As this scalpel-and-drill-wielding scientist continues fueling his evil genius by fondling living brains, his experiments in quantum mechanics are being sponsored by a corporate-government conspiracy right out of a paranoid nightmare, including a delightfully wacky scene in which two scientists speculate about the military applications of a gravity bomb (downside: It could create a black hole that would destroy the planet) or -- even better -- a gravity accelerator that could produce enough kinetic energy to take out an entire city with a 10-kilo rock.
Meanwhile, back at the Los Angeles Police Department, Detective Kate Duvall has been stripped of her badge and must search out the killer scientist on her own. Tough and resourceful, Duvall suffers many of the problems that for male detectives in fiction have become de rigueur, including an obsession with work that has all but destroyed her personal life. She carries the added burden of trying to prove to herself and others that her success in the department is based on ability and not concessions granted because she is a black female.
It is being a woman, however, that makes her vulnerable as she is tempted to fall in love and in lust with a certain genius scientist who goes to great lengths explaining quantum physics to her, perhaps targeting Duvall as his next "student." Watch it, Kate, you definitely do not want to let this guy get inside your head.
The conceit behind "Dark Matter" is ambitious: to combine an intellectually challenging exploration of physics with a down-and-dirty murder thriller.
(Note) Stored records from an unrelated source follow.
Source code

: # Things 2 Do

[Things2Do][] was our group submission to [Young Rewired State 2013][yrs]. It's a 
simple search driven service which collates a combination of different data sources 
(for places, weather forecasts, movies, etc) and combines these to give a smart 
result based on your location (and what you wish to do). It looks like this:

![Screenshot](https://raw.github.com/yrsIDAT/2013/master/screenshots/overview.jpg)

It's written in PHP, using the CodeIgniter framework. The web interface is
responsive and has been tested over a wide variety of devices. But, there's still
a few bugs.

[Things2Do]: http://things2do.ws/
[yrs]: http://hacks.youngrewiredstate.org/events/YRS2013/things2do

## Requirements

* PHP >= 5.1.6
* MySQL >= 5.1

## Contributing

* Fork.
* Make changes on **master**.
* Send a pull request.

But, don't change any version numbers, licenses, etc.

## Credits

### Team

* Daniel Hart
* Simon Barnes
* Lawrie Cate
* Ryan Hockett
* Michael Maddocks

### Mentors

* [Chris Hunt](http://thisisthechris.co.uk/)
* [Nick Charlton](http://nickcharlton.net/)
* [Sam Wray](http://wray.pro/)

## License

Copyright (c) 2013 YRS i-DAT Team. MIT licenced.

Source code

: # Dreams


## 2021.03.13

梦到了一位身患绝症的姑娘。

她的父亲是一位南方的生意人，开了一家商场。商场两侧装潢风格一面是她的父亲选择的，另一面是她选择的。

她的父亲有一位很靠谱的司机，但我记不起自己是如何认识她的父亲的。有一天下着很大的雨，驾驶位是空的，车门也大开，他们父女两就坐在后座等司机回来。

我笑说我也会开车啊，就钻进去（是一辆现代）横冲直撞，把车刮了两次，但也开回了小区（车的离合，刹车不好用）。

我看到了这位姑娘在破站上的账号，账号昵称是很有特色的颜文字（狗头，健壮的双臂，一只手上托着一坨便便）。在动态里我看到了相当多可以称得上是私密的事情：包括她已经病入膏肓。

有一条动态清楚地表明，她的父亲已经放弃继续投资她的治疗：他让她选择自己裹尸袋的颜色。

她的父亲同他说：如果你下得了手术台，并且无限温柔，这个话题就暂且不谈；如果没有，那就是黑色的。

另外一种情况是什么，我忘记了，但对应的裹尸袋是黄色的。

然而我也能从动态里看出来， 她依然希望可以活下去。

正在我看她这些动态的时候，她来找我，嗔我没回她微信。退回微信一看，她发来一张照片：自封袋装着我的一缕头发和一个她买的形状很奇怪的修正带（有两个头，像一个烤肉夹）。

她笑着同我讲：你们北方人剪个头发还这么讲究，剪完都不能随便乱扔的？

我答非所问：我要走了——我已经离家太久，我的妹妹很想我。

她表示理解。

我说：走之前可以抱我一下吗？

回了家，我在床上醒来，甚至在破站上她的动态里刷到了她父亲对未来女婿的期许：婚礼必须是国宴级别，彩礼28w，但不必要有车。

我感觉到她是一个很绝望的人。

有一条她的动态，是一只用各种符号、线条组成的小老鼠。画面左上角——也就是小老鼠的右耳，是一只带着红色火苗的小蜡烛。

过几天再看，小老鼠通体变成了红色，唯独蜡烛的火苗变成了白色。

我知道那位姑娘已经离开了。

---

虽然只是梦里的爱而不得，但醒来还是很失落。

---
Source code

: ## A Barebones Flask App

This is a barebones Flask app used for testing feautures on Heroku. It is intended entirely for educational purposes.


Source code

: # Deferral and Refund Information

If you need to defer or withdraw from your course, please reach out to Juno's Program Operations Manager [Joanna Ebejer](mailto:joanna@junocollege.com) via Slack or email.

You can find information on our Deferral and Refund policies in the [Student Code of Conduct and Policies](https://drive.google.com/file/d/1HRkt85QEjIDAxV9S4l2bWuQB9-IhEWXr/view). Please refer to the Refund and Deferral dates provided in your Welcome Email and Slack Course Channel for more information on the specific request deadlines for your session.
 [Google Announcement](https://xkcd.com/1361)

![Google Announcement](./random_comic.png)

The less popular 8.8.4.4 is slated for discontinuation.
This ambition is only partly realized, however, because the science discussions dominate the book. The evil genius talks shop constantly -- over dinner, during unauthorized brain surgery and in the middle of sex too:
"Each electron's relativistic frame is dragged at a minutely different velocity ... the time dilation factor in each frame interferes on the boundary edge of each impinging frame ... see?" While he's speaking, his loyal assistant is ... well, what she's doing to him can't really be described here, but I think you could say that when the genius finally figures out the experimental problem he's working on, he does so in one truly climactic insight.
(I'm not mentioning the evil genius's name because his identity is kept secret -- at least in the beginning section of the book. As a complexly fiendish character, he is a success on all counts save one: His spewing of racial and ethnic epithets quickly loses its shock value, deteriorating into a kind of poisonous embarrassment each time we come across them in the text.)
Explanations of quantum mechanics are sufficiently critical to the book that even Duvall is diverted from her crime-solving duties to ask a layman's questions. In fact, I suspect Kate's knowledge of science is shown to be at about the junior high level specifically to make the rest of us feel less like dunderheads. She takes a stab at identifying Isaac Newton, for example, as "The apple on the head guy?"
Although it may seem strange to read a novel -- this is the fifth by Garfield Reeves-Stevens -- that's chockablock with scientific theories, principles, speculations and numbers that run up to 46 decimal places, all this material is handled so deftly, the explanations are so lucid, that you end up either understanding everything or at least believing you understand it all. In fact, if the science in "Dark Matter" could be certified as accurate, the book might well be used as supplementary reading in a physics class, absolutely guaranteed to hold students' interest.
And if you're not taking physics? If you're bored by the more ethereal aspects of quantum theory? Then, no, this book is not going to keep you turning its pages. But if you enjoy thrillers and have a layman's fascination with the writings of Stephen Hawking and with discussions about space, time, black holes and the beginning of the universe, "Dark Matter" will hold you spellbound. In fact, about halfway through you might start thinking, to hell with murders, let's get back to the wonderful world of Max Planck.
The reviewer is a novelist whose most recent book is the suspense thriller "Lie to Me."